GIVEN ENTRIES:

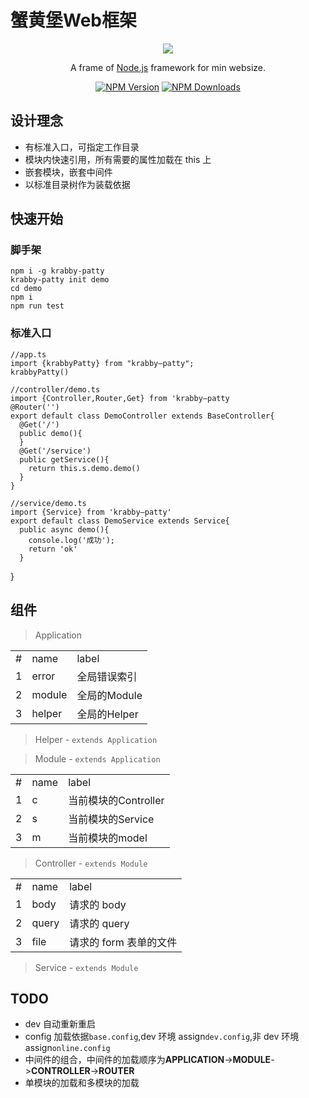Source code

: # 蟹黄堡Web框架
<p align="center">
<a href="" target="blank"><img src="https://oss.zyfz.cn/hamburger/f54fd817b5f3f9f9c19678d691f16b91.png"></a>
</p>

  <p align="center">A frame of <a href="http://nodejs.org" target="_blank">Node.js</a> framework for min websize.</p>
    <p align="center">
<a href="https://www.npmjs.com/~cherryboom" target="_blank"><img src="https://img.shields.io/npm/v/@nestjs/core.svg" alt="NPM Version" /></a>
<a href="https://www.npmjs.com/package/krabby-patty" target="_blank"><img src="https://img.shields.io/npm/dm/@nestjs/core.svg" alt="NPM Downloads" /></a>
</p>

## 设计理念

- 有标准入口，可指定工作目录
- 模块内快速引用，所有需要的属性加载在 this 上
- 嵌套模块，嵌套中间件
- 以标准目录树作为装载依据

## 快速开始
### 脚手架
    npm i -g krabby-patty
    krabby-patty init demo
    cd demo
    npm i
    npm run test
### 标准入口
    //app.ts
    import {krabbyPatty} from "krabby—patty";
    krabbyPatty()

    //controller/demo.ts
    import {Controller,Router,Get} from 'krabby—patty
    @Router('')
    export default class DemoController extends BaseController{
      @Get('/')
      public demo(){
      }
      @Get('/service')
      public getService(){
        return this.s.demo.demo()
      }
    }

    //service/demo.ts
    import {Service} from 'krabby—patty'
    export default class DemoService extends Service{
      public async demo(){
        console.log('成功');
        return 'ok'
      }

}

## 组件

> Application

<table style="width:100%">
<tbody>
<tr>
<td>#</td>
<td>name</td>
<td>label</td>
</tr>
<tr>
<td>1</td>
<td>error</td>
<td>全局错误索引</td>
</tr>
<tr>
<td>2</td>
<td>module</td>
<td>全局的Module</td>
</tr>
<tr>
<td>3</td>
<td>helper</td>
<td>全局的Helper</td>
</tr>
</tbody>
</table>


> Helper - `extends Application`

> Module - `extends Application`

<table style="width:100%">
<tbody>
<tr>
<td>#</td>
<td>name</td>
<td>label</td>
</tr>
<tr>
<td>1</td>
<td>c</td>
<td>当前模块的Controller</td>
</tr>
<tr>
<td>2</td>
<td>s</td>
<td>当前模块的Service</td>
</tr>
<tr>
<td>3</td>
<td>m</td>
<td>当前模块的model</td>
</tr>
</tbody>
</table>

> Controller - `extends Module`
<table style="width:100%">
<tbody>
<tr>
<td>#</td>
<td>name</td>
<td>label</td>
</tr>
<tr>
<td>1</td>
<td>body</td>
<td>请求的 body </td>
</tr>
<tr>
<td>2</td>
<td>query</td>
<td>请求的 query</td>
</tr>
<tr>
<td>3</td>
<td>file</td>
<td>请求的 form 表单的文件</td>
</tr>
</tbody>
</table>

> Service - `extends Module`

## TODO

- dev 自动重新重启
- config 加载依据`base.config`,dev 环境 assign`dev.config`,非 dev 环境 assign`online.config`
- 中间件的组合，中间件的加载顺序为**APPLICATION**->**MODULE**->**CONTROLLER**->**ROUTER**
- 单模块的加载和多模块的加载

...

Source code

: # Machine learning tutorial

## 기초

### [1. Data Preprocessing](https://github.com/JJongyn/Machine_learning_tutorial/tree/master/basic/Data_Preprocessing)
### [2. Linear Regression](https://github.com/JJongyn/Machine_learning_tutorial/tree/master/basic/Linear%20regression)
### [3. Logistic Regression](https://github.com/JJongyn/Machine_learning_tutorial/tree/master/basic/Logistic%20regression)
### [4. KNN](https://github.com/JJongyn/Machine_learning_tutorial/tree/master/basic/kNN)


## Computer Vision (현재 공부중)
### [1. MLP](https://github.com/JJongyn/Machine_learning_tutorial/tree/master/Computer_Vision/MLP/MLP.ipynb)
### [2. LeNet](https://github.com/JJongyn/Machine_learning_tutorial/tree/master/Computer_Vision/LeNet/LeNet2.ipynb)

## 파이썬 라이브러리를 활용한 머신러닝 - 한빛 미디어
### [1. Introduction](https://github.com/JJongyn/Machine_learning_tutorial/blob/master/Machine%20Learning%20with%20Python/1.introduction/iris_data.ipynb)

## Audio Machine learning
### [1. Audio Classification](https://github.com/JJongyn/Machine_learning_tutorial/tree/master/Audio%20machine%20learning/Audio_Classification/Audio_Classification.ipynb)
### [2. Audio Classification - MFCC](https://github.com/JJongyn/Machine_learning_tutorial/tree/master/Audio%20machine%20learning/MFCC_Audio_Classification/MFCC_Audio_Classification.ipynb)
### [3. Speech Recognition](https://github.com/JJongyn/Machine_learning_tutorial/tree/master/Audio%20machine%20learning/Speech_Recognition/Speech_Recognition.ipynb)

TASK ITEM: Report each line above that includes the string "center".

EXERCISE ANSWER:
<p align="center">
  <p align="center">A frame of <a href="http://nodejs.org" target="_blank">Node.js</a> framework for min websize.</p>
    <p align="center">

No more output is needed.